First, Muryangsujeon(無量壽殿) and the three-story stone pagoda of Buseoksa Temple is located on a slope and has the meaning Jeongto(淨土). Here, Muryangsujeon and pagoda have become territorialized respectively by using surrounding natural low hills, and it can be approached with the concept of multi-Buddha shrine combined with Mountainous Garam arrangement. The area of Muryangsujeon is the future Buddha, and the tower the present Buddha. Therefore, it’s been proved that the meanings of the area of Muryangsujeon and that of towers are expressed as the space-temporality of multi-Buddha shrine which is generally expressed in Hwaeom idea.
Second, the twin three-story pagoda moved to Buseoksa Temple, Vairocana stone Buddh(毘盧遮那佛), and the excavation of the roof tile with engraved words of ‘Buseoksajuracheong(浮石寺 周羅廳)’ mean the growth of the past temple areas. In Joseon Dynasty, with the decline of Buddhism, the temples all around Bukjili(北枝里) area were closed, and ‘Buseoksajulacheong’ disappeared, The present Buseoksa Temple shows temporality of Hwaeom complemented by Jaindang’s(慈忍堂) Vairocana stone(the past Buddha) and twin three-story pagodas(the present Buddha). This rise and fall of Buddhism in each era’s politics and society including Silla(新羅), Goryeo(高句麗) and Joseon(朝鮮) reminds us of the meaning of Yeongi of human world through the flow of Saeng(生)ㆍJu(住)ㆍYi(異) ㆍMyeol(滅). It shows the potential that space of a traditional temple can be expanded into space-temporarlity embodying human society, and grow into the values bringing about architectural development.

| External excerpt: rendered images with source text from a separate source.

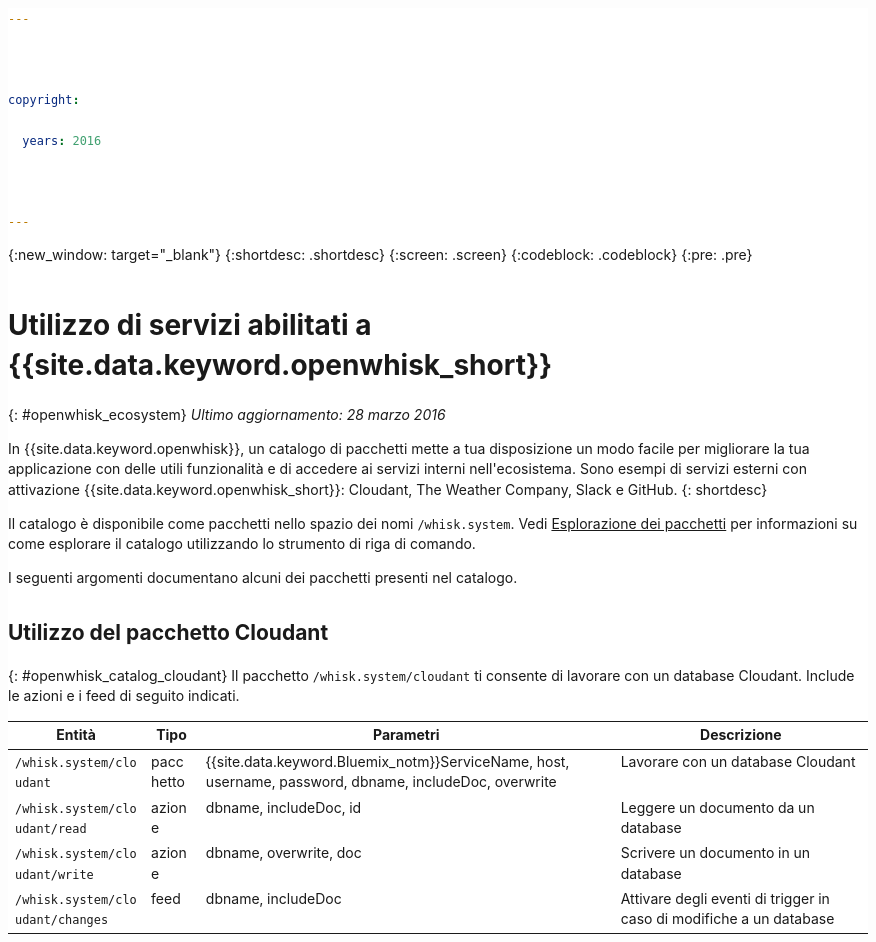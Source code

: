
 ```yaml
---

 

copyright:

  years: 2016

 

---
```


{:new_window: target="_blank"}
{:shortdesc: .shortdesc}
{:screen: .screen}
{:codeblock: .codeblock}
{:pre: .pre}

# Utilizzo di servizi abilitati a {{site.data.keyword.openwhisk_short}} 
{: #openwhisk_ecosystem}
*Ultimo aggiornamento: 28 marzo 2016*

In {{site.data.keyword.openwhisk}}, un catalogo di pacchetti mette a tua disposizione un modo facile per migliorare la tua applicazione con delle utili funzionalità e di accedere ai servizi interni nell'ecosistema. Sono esempi di servizi esterni con attivazione {{site.data.keyword.openwhisk_short}}: Cloudant, The Weather Company, Slack e GitHub.
{: shortdesc}

Il catalogo è disponibile come pacchetti nello spazio dei nomi `/whisk.system`. Vedi [Esplorazione dei pacchetti](./openwhisk_packages.html#openwhisk_packagedisplay) per informazioni su come esplorare il catalogo utilizzando lo strumento di riga di comando.

I seguenti argomenti documentano alcuni dei pacchetti presenti nel catalogo.

## Utilizzo del pacchetto Cloudant
{: #openwhisk_catalog_cloudant}
Il pacchetto `/whisk.system/cloudant` ti consente di lavorare con un database Cloudant. Include le azioni e i feed di seguito indicati.

| Entità | Tipo | Parametri | Descrizione |
| --- | --- | --- | --- |
| `/whisk.system/cloudant` | pacchetto | {{site.data.keyword.Bluemix_notm}}ServiceName, host, username, password, dbname, includeDoc, overwrite | Lavorare con un database Cloudant |
| `/whisk.system/cloudant/read` | azione | dbname, includeDoc, id | Leggere un documento da un database |
| `/whisk.system/cloudant/write` | azione | dbname, overwrite, doc | Scrivere un documento in un database |
| `/whisk.system/cloudant/changes` | feed | dbname, includeDoc | Attivare degli eventi di trigger in caso di modifiche a un database |

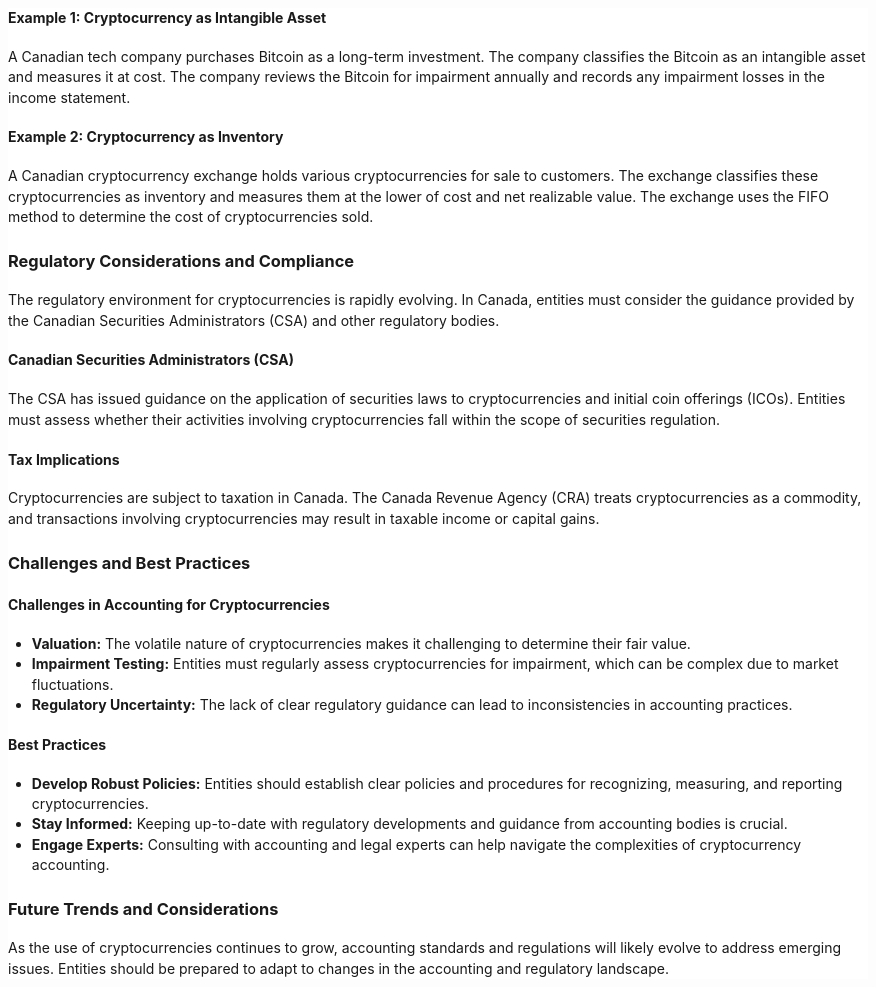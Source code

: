 #### Example 1: Cryptocurrency as Intangible Asset

A Canadian tech company purchases Bitcoin as a long-term investment. The company classifies the Bitcoin as an intangible asset and measures it at cost. The company reviews the Bitcoin for impairment annually and records any impairment losses in the income statement.

#### Example 2: Cryptocurrency as Inventory

A Canadian cryptocurrency exchange holds various cryptocurrencies for sale to customers. The exchange classifies these cryptocurrencies as inventory and measures them at the lower of cost and net realizable value. The exchange uses the FIFO method to determine the cost of cryptocurrencies sold.

### Regulatory Considerations and Compliance

The regulatory environment for cryptocurrencies is rapidly evolving. In Canada, entities must consider the guidance provided by the Canadian Securities Administrators (CSA) and other regulatory bodies.

#### Canadian Securities Administrators (CSA)

The CSA has issued guidance on the application of securities laws to cryptocurrencies and initial coin offerings (ICOs). Entities must assess whether their activities involving cryptocurrencies fall within the scope of securities regulation.

#### Tax Implications

Cryptocurrencies are subject to taxation in Canada. The Canada Revenue Agency (CRA) treats cryptocurrencies as a commodity, and transactions involving cryptocurrencies may result in taxable income or capital gains.

### Challenges and Best Practices

#### Challenges in Accounting for Cryptocurrencies

- **Valuation:** The volatile nature of cryptocurrencies makes it challenging to determine their fair value.
- **Impairment Testing:** Entities must regularly assess cryptocurrencies for impairment, which can be complex due to market fluctuations.
- **Regulatory Uncertainty:** The lack of clear regulatory guidance can lead to inconsistencies in accounting practices.

#### Best Practices

- **Develop Robust Policies:** Entities should establish clear policies and procedures for recognizing, measuring, and reporting cryptocurrencies.
- **Stay Informed:** Keeping up-to-date with regulatory developments and guidance from accounting bodies is crucial.
- **Engage Experts:** Consulting with accounting and legal experts can help navigate the complexities of cryptocurrency accounting.

### Future Trends and Considerations

As the use of cryptocurrencies continues to grow, accounting standards and regulations will likely evolve to address emerging issues. Entities should be prepared to adapt to changes in the accounting and regulatory landscape.
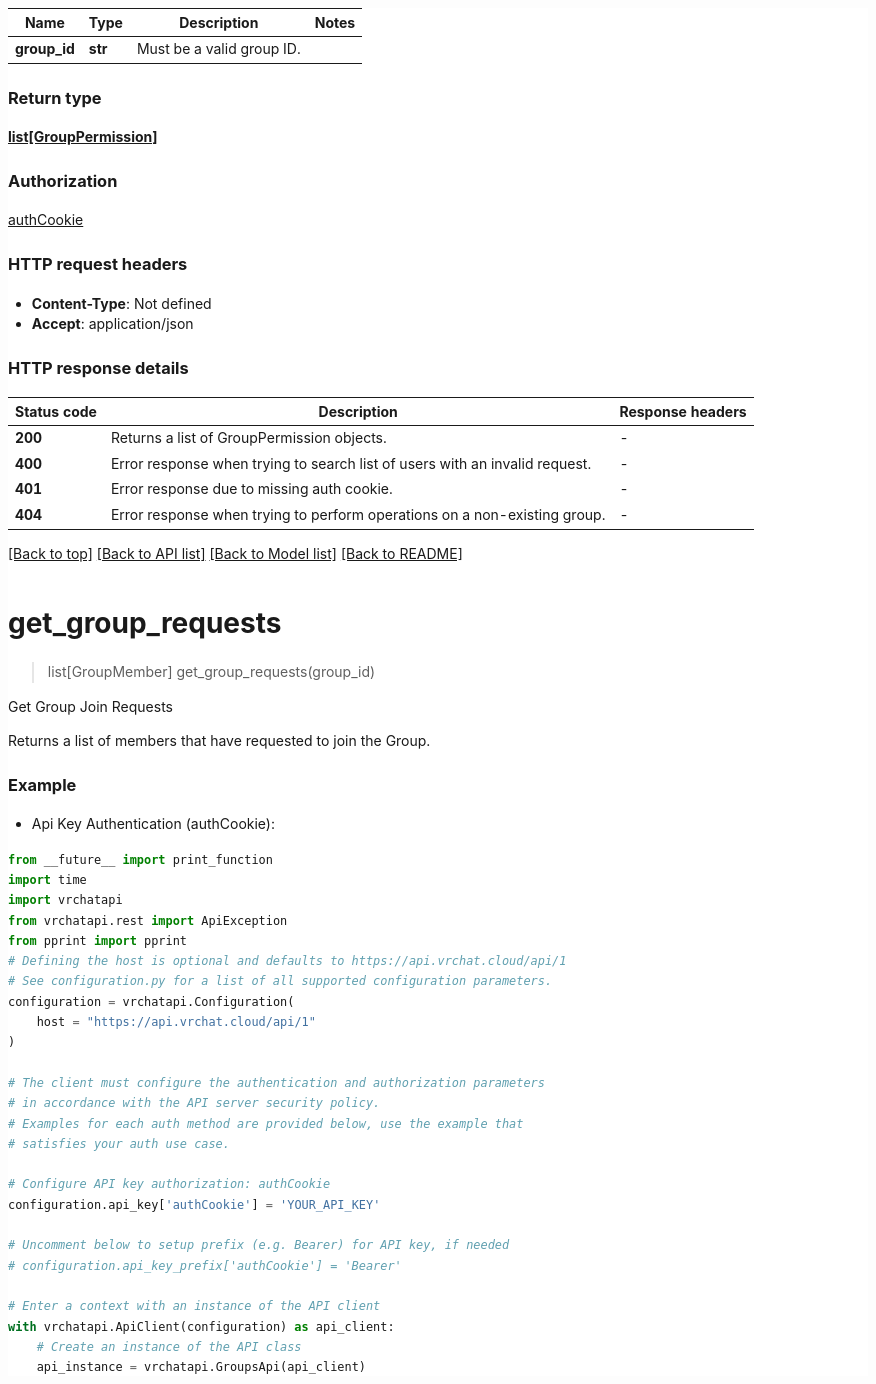 Name | Type | Description  | Notes
------------- | ------------- | ------------- | -------------
 **group_id** | **str**| Must be a valid group ID. | 

### Return type

[**list[GroupPermission]**](GroupPermission.md)

### Authorization

[authCookie](../README.md#authCookie)

### HTTP request headers

 - **Content-Type**: Not defined
 - **Accept**: application/json

### HTTP response details
| Status code | Description | Response headers |
|-------------|-------------|------------------|
**200** | Returns a list of GroupPermission objects. |  -  |
**400** | Error response when trying to search list of users with an invalid request. |  -  |
**401** | Error response due to missing auth cookie. |  -  |
**404** | Error response when trying to perform operations on a non-existing group. |  -  |

[[Back to top]](#) [[Back to API list]](../README.md#documentation-for-api-endpoints) [[Back to Model list]](../README.md#documentation-for-models) [[Back to README]](../README.md)

# **get_group_requests**
> list[GroupMember] get_group_requests(group_id)

Get Group Join Requests

Returns a list of members that have requested to join the Group.

### Example

* Api Key Authentication (authCookie):
```python
from __future__ import print_function
import time
import vrchatapi
from vrchatapi.rest import ApiException
from pprint import pprint
# Defining the host is optional and defaults to https://api.vrchat.cloud/api/1
# See configuration.py for a list of all supported configuration parameters.
configuration = vrchatapi.Configuration(
    host = "https://api.vrchat.cloud/api/1"
)

# The client must configure the authentication and authorization parameters
# in accordance with the API server security policy.
# Examples for each auth method are provided below, use the example that
# satisfies your auth use case.

# Configure API key authorization: authCookie
configuration.api_key['authCookie'] = 'YOUR_API_KEY'

# Uncomment below to setup prefix (e.g. Bearer) for API key, if needed
# configuration.api_key_prefix['authCookie'] = 'Bearer'

# Enter a context with an instance of the API client
with vrchatapi.ApiClient(configuration) as api_client:
    # Create an instance of the API class
    api_instance = vrchatapi.GroupsApi(api_client)
```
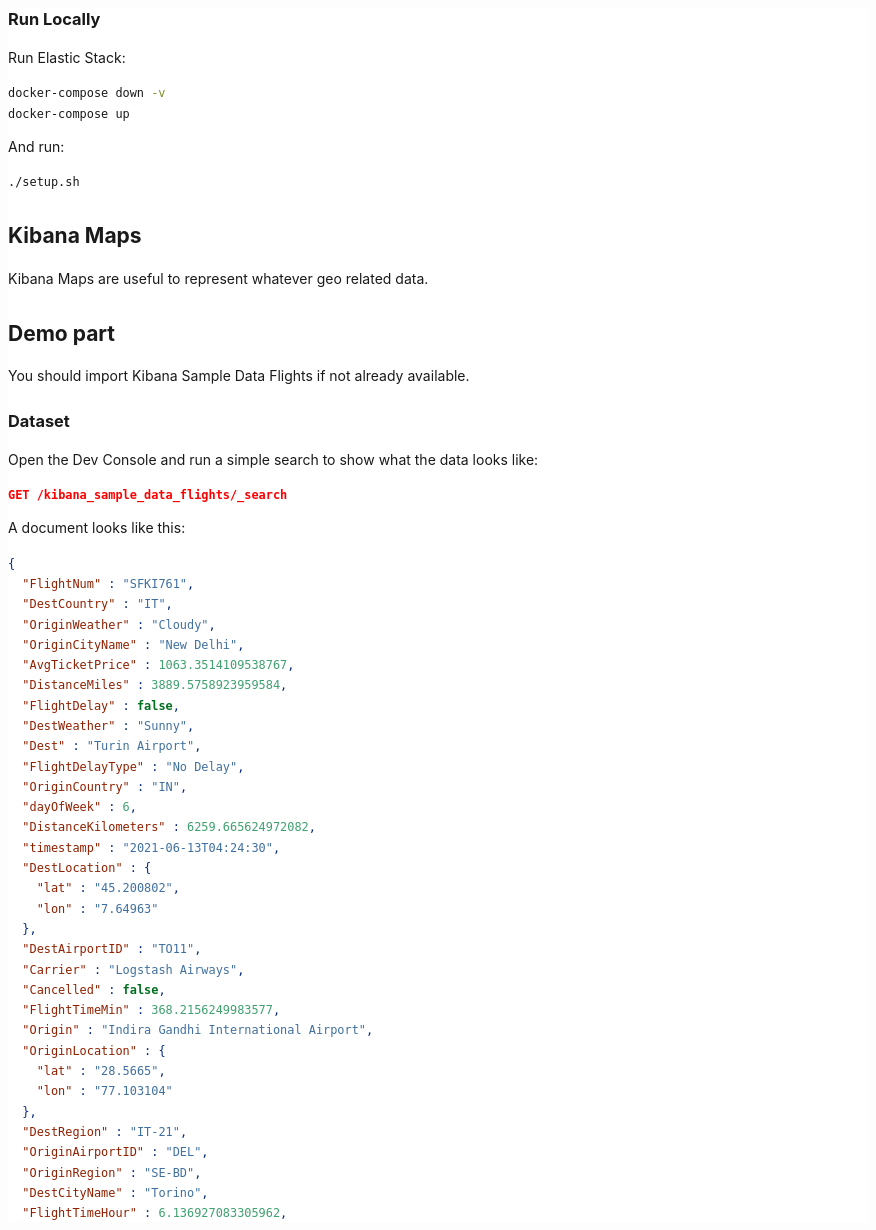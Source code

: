### Run Locally

Run Elastic Stack:

```sh
docker-compose down -v
docker-compose up
```

And run:

```sh
./setup.sh
```

## Kibana Maps

Kibana Maps are useful to represent whatever geo related data.

## Demo part

You should import Kibana Sample Data Flights if not already available.

### Dataset

Open the Dev Console and run a simple search to show what the data looks like:

```json
GET /kibana_sample_data_flights/_search
```

A document looks like this:

```json
{
  "FlightNum" : "SFKI761",
  "DestCountry" : "IT",
  "OriginWeather" : "Cloudy",
  "OriginCityName" : "New Delhi",
  "AvgTicketPrice" : 1063.3514109538767,
  "DistanceMiles" : 3889.5758923959584,
  "FlightDelay" : false,
  "DestWeather" : "Sunny",
  "Dest" : "Turin Airport",
  "FlightDelayType" : "No Delay",
  "OriginCountry" : "IN",
  "dayOfWeek" : 6,
  "DistanceKilometers" : 6259.665624972082,
  "timestamp" : "2021-06-13T04:24:30",
  "DestLocation" : {
    "lat" : "45.200802",
    "lon" : "7.64963"
  },
  "DestAirportID" : "TO11",
  "Carrier" : "Logstash Airways",
  "Cancelled" : false,
  "FlightTimeMin" : 368.2156249983577,
  "Origin" : "Indira Gandhi International Airport",
  "OriginLocation" : {
    "lat" : "28.5665",
    "lon" : "77.103104"
  },
  "DestRegion" : "IT-21",
  "OriginAirportID" : "DEL",
  "OriginRegion" : "SE-BD",
  "DestCityName" : "Torino",
  "FlightTimeHour" : 6.136927083305962,
```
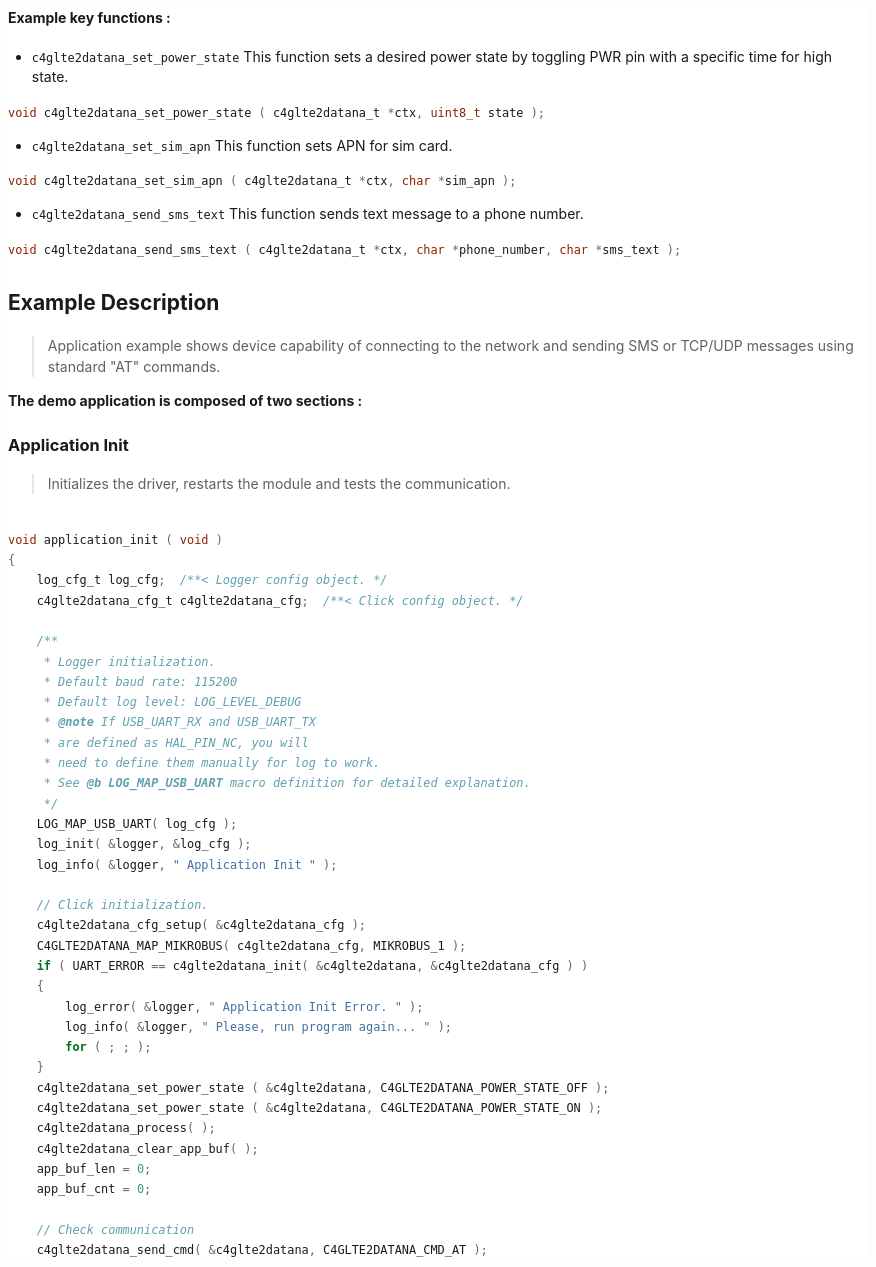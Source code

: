 #### Example key functions :

- `c4glte2datana_set_power_state` This function sets a desired power state by toggling PWR pin with a specific time for high state.
```c
void c4glte2datana_set_power_state ( c4glte2datana_t *ctx, uint8_t state );
```

- `c4glte2datana_set_sim_apn` This function sets APN for sim card.
```c
void c4glte2datana_set_sim_apn ( c4glte2datana_t *ctx, char *sim_apn );
```

- `c4glte2datana_send_sms_text` This function sends text message to a phone number.
```c
void c4glte2datana_send_sms_text ( c4glte2datana_t *ctx, char *phone_number, char *sms_text );
```

## Example Description

> Application example shows device capability of connecting to the network and sending SMS or TCP/UDP messages using standard "AT" commands.

**The demo application is composed of two sections :**

### Application Init

> Initializes the driver, restarts the module and tests the communication.

```c

void application_init ( void )
{
    log_cfg_t log_cfg;  /**< Logger config object. */
    c4glte2datana_cfg_t c4glte2datana_cfg;  /**< Click config object. */

    /**
     * Logger initialization.
     * Default baud rate: 115200
     * Default log level: LOG_LEVEL_DEBUG
     * @note If USB_UART_RX and USB_UART_TX
     * are defined as HAL_PIN_NC, you will
     * need to define them manually for log to work.
     * See @b LOG_MAP_USB_UART macro definition for detailed explanation.
     */
    LOG_MAP_USB_UART( log_cfg );
    log_init( &logger, &log_cfg );
    log_info( &logger, " Application Init " );

    // Click initialization.
    c4glte2datana_cfg_setup( &c4glte2datana_cfg );
    C4GLTE2DATANA_MAP_MIKROBUS( c4glte2datana_cfg, MIKROBUS_1 );
    if ( UART_ERROR == c4glte2datana_init( &c4glte2datana, &c4glte2datana_cfg ) )
    {
        log_error( &logger, " Application Init Error. " );
        log_info( &logger, " Please, run program again... " );
        for ( ; ; );
    }
    c4glte2datana_set_power_state ( &c4glte2datana, C4GLTE2DATANA_POWER_STATE_OFF );
    c4glte2datana_set_power_state ( &c4glte2datana, C4GLTE2DATANA_POWER_STATE_ON );
    c4glte2datana_process( );
    c4glte2datana_clear_app_buf( );
    app_buf_len = 0;
    app_buf_cnt = 0;

    // Check communication
    c4glte2datana_send_cmd( &c4glte2datana, C4GLTE2DATANA_CMD_AT );
```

Third, as for Beomjonglu(梵鐘樓) and Anyanglu(安養樓) of Buseoksa Temple, the traditional pavilion architectural entry and the functions of a floor have been applied to Mountainous Garam arrangement. In addition to this, the traditional ideology of Bibio-Pungsu(裨補風水) and Buddhist scriptures(Buddhist-Pungsu(佛敎風水) and Jeongto ideology) have been materialized in terms of architecture in Buseoksa Temple. In other words, the pavilion of Buseoksa Temple reflects the systems of different traditional ideas, such as Nuhajinip(樓下進入), the functions of floor, Fengshui theory, Buddhist Pungsu and etc. The history that this traditional architecture has been succeeded until now and the traditional ideology in it has meanings in time and space inherited now.
Therefore, Buseoksa Temple is expressed as the time and space of the form of traditional layout of temple buildings and traditional ideas before the founding era(Unified Silla) and Hwaeom with overlapped different time zones of history. Thus, the towers and pavilions of Buseoksa Temple need to be reborn as the contents of cultural asset helping people understand the areas of the past, present and future Buddha of Hwaeom, and their current values should be introduced.